1

I have a large database (MySQL, Aurora serverless) and I would like to get random rows (like 1 or 5) I know that using SORT BY RAND() is very slow, so that’s discarded.

I also know that here some tricks use the identifier of the row, but this is only working when the id is an integer autoincremented.

In my case, my database uses BINARY(16) as an identifier/primary key, and it is a randomly generated hash.

The thing is, what should I do to retrieve random rows for this configuration?

Note that in my case speed is more important than accuracy, so if it is not a perfectly random row, it is not a big issue.

Some ideas I have that I don’t know if they are good or bad:

-Every time I add a new row, I also add an extra column that uses RAND(), and I use that field to sort. Problem is, this will generate the same random rows again and again. Unless I update that field regularly. Seems too complex.

-Send 2 requests. The first one to get the oldest createdAt date. Then, the second one, sort it using a random date between the oldest one and now. This is not 100% accurate because creation dates are not distributed uniformly, but as I said, speed is more important than accuracy in my use case.

-Somehow, use my ids, because they are already random, perhaps I can sort starting from a random bit. No idea.
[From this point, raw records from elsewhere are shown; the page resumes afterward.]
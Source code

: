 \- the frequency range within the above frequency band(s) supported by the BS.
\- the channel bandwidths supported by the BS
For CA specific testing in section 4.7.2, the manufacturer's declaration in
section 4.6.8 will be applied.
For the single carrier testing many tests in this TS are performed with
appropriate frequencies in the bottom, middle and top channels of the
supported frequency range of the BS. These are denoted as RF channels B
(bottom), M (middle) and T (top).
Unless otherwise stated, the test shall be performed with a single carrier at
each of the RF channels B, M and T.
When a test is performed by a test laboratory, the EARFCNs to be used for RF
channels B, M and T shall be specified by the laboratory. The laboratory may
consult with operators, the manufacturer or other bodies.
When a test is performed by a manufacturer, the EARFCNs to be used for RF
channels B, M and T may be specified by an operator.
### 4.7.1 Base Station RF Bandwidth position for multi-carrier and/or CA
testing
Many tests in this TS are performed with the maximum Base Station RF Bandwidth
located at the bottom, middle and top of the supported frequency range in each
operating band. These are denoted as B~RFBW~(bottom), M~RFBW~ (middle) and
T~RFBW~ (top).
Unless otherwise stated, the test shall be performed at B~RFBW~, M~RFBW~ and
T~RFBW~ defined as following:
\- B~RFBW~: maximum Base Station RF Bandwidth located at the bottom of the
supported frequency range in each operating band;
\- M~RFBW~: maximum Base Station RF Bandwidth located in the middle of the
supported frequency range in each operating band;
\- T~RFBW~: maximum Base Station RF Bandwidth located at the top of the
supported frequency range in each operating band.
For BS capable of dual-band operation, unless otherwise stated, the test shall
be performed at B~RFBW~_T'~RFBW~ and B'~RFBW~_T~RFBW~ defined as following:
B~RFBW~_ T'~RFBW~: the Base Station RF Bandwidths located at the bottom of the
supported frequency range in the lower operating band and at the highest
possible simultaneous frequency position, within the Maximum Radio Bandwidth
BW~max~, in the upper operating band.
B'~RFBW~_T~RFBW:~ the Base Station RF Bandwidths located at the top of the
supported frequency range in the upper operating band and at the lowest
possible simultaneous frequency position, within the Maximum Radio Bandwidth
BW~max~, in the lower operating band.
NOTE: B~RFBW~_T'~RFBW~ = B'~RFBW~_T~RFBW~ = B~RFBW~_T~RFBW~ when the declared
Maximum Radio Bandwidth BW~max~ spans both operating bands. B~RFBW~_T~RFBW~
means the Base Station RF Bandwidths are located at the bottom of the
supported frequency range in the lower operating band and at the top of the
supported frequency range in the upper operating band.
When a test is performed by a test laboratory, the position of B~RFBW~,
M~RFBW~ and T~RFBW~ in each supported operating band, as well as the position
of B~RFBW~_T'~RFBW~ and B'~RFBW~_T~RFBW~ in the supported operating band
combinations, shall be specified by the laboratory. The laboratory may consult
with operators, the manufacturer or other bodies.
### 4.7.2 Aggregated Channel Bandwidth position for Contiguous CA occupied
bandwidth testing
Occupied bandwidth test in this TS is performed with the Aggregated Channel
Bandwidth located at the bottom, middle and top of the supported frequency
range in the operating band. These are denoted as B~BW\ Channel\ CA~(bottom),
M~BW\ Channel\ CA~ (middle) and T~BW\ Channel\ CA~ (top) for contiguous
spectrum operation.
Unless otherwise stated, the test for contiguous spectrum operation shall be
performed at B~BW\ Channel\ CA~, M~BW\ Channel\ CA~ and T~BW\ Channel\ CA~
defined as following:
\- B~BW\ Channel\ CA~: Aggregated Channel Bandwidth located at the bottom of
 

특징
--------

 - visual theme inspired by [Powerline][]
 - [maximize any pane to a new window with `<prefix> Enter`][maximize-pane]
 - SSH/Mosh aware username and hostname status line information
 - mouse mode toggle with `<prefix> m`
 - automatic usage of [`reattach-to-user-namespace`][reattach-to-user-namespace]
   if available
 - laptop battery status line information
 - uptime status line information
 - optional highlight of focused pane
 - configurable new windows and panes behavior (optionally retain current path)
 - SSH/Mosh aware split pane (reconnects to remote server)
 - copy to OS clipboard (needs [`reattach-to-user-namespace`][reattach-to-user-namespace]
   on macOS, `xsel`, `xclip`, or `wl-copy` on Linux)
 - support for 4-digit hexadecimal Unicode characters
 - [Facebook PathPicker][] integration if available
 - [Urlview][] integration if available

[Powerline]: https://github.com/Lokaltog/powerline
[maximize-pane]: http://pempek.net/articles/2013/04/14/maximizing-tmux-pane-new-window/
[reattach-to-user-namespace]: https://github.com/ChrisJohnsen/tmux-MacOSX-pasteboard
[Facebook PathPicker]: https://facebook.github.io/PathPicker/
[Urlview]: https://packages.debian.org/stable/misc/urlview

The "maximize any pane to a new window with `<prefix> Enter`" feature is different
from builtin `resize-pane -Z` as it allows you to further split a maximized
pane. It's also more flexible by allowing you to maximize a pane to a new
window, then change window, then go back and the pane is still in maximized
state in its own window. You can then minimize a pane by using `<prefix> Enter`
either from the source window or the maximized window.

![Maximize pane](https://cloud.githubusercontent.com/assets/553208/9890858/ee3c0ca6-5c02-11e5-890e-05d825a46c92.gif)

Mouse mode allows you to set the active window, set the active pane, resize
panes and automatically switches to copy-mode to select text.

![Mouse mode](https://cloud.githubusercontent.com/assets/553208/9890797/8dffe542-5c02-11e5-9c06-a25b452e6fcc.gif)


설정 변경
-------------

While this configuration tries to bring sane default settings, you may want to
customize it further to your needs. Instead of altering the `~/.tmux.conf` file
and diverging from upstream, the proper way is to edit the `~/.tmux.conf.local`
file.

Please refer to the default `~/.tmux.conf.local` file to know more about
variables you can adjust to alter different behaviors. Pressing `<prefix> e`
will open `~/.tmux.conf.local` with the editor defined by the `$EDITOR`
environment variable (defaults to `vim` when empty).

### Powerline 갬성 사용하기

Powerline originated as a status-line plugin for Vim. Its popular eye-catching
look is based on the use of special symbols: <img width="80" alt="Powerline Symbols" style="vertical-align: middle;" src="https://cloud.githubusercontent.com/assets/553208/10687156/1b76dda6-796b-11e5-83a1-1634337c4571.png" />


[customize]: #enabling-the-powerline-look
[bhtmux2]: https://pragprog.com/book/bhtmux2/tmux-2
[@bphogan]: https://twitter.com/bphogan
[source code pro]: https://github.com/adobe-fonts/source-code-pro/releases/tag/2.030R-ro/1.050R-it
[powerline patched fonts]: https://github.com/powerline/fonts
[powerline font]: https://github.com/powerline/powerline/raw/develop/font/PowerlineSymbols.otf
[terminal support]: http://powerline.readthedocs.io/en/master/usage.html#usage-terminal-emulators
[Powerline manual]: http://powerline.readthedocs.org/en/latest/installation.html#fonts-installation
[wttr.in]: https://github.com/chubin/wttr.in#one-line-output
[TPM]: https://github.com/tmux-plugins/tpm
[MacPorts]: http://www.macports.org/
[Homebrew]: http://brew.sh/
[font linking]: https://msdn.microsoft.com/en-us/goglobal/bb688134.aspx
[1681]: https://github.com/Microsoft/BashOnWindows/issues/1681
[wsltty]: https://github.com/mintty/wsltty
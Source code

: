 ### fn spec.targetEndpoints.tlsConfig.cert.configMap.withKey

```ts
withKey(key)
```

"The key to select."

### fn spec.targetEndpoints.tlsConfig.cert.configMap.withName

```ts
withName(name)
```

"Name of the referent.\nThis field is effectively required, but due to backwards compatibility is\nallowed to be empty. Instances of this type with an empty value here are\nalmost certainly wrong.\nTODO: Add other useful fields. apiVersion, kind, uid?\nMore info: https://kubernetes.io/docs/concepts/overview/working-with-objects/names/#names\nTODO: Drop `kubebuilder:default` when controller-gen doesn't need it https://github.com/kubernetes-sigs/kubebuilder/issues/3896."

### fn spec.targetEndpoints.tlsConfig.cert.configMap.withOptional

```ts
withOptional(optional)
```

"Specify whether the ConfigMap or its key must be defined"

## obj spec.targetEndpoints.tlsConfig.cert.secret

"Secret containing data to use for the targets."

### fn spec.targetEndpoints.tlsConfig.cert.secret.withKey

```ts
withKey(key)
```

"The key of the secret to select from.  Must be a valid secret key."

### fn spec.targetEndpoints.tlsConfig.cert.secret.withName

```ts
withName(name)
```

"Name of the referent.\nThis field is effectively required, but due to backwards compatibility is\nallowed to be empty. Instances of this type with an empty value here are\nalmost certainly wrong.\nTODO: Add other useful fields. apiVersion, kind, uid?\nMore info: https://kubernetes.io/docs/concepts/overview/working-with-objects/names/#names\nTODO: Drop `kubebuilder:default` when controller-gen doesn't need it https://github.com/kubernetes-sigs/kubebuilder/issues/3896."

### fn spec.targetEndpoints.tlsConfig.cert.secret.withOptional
What do you think? Do you have more ideas? Thanks.

Ricardo
  • 2,831
  • 4
  • 29
  • 42
  • 2
    Does this answer your question? [MySQL select 10 random rows from 600K rows fast](https://stackoverflow.com/questions/4329396/mysql-select-10-random-rows-from-600k-rows-fast) – Kraigolas Jun 03 '21 at 23:01
  • define "large" database? some people say large to mean 1000 rows, some to mean a billion rows; there's a big difference – ysth Jun 03 '21 at 23:03
  • @ysth With large I mean at least half million rows. – Ricardo Jun 03 '21 at 23:11
  • @kraigolas do you mean the second answer? Count plus offset? – Ricardo Jun 03 '21 at 23:12
  • I think using offset is a bad idea. Here more info: https://www.eversql.com/faster-pagination-in-mysql-why-order-by-with-limit-and-offset-is-slow/ – Ricardo Jun 03 '21 at 23:19
  • 1
    @Ricardo have you actually tried just using `select id from foo order by rand() limit 5`? or are you just theorizing that it will be too slow? I'm seeing 100ms times on a not super powerful server with a table with 500k rows. but a lot of things could make a difference in that – ysth Jun 03 '21 at 23:28
  • @ysth Actually, you are right. I was expecting something very slow, but 500k rows, order by rand() limit 1, takes 0.1 seconds. I am very surprissed. – Ricardo Jun 04 '21 at 19:54
  • @ysth Well, if I retrieve the full row (like 25 fields), it takes 10 seconds. But if I only retrieve the id, then it takes 0.1 seconds. This is very strange. – Ricardo Jun 04 '21 at 20:13
  • 1
    @Ricardo when ordering by rand, it really does have to do all the work as if it were returning the entire table before applying the limit, including reading the actual table data, not just the index. You can do `select * from foo where id in (select id from foo order by rand() limit 5)` and that should be efficient – ysth Jun 04 '21 at 20:19
  • @ysth Thanks a lot, I was thinking about doing that, but I receive: Database error code: 1235. Message: This version of MySQL doesn't yet support 'LIMIT & IN/ALL/ANY/SOME subquery'. Any suggestion? Thanks! – Ricardo Jun 04 '21 at 21:04
  • 1
    ah, I forgot about that. you can just join a subquery instead though `select yourtable.* from (select id from yourtable order by rand() limit 5) ids join yourtable using (id);` – ysth Jun 05 '21 at 00:37
  • What indexes do you currently have? – Rick James Jun 10 '21 at 20:34

2 Answers2

1

If your ids are truly random, you can just pick a random value and find the first id greater than or equal to that. And if your random value happens to be greater than any ids in the table, try again.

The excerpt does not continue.